WHAT TO WORK ON:
Exact copies of the records below are needed, free of pictures.

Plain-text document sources
-- Opening Marker --

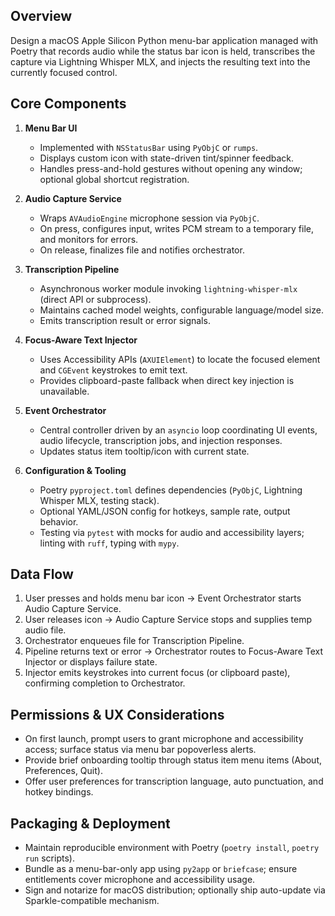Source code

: ## Overview

Design a macOS Apple Silicon Python menu-bar application managed with Poetry that records audio while the status bar icon is held, transcribes the capture via Lightning Whisper MLX, and injects the resulting text into the currently focused control.

## Core Components

1. **Menu Bar UI**
   - Implemented with `NSStatusBar` using `PyObjC` or `rumps`.
   - Displays custom icon with state-driven tint/spinner feedback.
   - Handles press-and-hold gestures without opening any window; optional global shortcut registration.

2. **Audio Capture Service**
   - Wraps `AVAudioEngine` microphone session via `PyObjC`.
   - On press, configures input, writes PCM stream to a temporary file, and monitors for errors.
   - On release, finalizes file and notifies orchestrator.

3. **Transcription Pipeline**
   - Asynchronous worker module invoking `lightning-whisper-mlx` (direct API or subprocess).
   - Maintains cached model weights, configurable language/model size.
   - Emits transcription result or error signals.

4. **Focus-Aware Text Injector**
   - Uses Accessibility APIs (`AXUIElement`) to locate the focused element and `CGEvent` keystrokes to emit text.
   - Provides clipboard-paste fallback when direct key injection is unavailable.

5. **Event Orchestrator**
   - Central controller driven by an `asyncio` loop coordinating UI events, audio lifecycle, transcription jobs, and injection responses.
   - Updates status item tooltip/icon with current state.

6. **Configuration & Tooling**
   - Poetry `pyproject.toml` defines dependencies (`PyObjC`, Lightning Whisper MLX, testing stack).
   - Optional YAML/JSON config for hotkeys, sample rate, output behavior.
   - Testing via `pytest` with mocks for audio and accessibility layers; linting with `ruff`, typing with `mypy`.

## Data Flow

1. User presses and holds menu bar icon → Event Orchestrator starts Audio Capture Service.
2. User releases icon → Audio Capture Service stops and supplies temp audio file.
3. Orchestrator enqueues file for Transcription Pipeline.
4. Pipeline returns text or error → Orchestrator routes to Focus-Aware Text Injector or displays failure state.
5. Injector emits keystrokes into current focus (or clipboard paste), confirming completion to Orchestrator.

## Permissions & UX Considerations

- On first launch, prompt users to grant microphone and accessibility access; surface status via menu bar popoverless alerts.
- Provide brief onboarding tooltip through status item menu items (About, Preferences, Quit).
- Offer user preferences for transcription language, auto punctuation, and hotkey bindings.

## Packaging & Deployment

- Maintain reproducible environment with Poetry (`poetry install`, `poetry run` scripts).
- Bundle as a menu-bar-only app using `py2app` or `briefcase`; ensure entitlements cover microphone and accessibility usage.
- Sign and notarize for macOS distribution; optionally ship auto-update via Sparkle-compatible mechanism.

-- Closing Marker --

EXERCISE RESPONSE:
Source code

: ## Overview

Design a macOS Apple Silicon Python menu-bar application managed with Poetry that records audio while the status bar icon is held, transcribes the capture via Lightning Whisper MLX, and injects the resulting text into the currently focused control.

## Core Components

1. **Menu Bar UI**
   - Implemented with `NSStatusBar` using `PyObjC` or `rumps`.
   - Displays custom icon with state-driven tint/spinner feedback.
   - Handles press-and-hold gestures without opening any window; optional global shortcut registration.

2. **Audio Capture Service**
   - Wraps `AVAudioEngine` microphone session via `PyObjC`.
   - On press, configures input, writes PCM stream to a temporary file, and monitors for errors.
   - On release, finalizes file and notifies orchestrator.

3. **Transcription Pipeline**
   - Asynchronous worker module invoking `lightning-whisper-mlx` (direct API or subprocess).
   - Maintains cached model weights, configurable language/model size.
   - Emits transcription result or error signals.

4. **Focus-Aware Text Injector**
   - Uses Accessibility APIs (`AXUIElement`) to locate the focused element and `CGEvent` keystrokes to emit text.
   - Provides clipboard-paste fallback when direct key injection is unavailable.

5. **Event Orchestrator**
   - Central controller driven by an `asyncio` loop coordinating UI events, audio lifecycle, transcription jobs, and injection responses.
   - Updates status item tooltip/icon with current state.

6. **Configuration & Tooling**
   - Poetry `pyproject.toml` defines dependencies (`PyObjC`, Lightning Whisper MLX, testing stack).
   - Optional YAML/JSON config for hotkeys, sample rate, output behavior.
   - Testing via `pytest` with mocks for audio and accessibility layers; linting with `ruff`, typing with `mypy`.

## Data Flow

1. User presses and holds menu bar icon → Event Orchestrator starts Audio Capture Service.
2. User releases icon → Audio Capture Service stops and supplies temp audio file.
3. Orchestrator enqueues file for Transcription Pipeline.
4. Pipeline returns text or error → Orchestrator routes to Focus-Aware Text Injector or displays failure state.
5. Injector emits keystrokes into current focus (or clipboard paste), confirming completion to Orchestrator.

## Permissions & UX Considerations

- On first launch, prompt users to grant microphone and accessibility access; surface status via menu bar popoverless alerts.
- Provide brief onboarding tooltip through status item menu items (About, Preferences, Quit).
- Offer user preferences for transcription language, auto punctuation, and hotkey bindings.

## Packaging & Deployment

- Maintain reproducible environment with Poetry (`poetry install`, `poetry run` scripts).
- Bundle as a menu-bar-only app using `py2app` or `briefcase`; ensure entitlements cover microphone and accessibility usage.
- Sign and notarize for macOS distribution; optionally ship auto-update via Sparkle-compatible mechanism.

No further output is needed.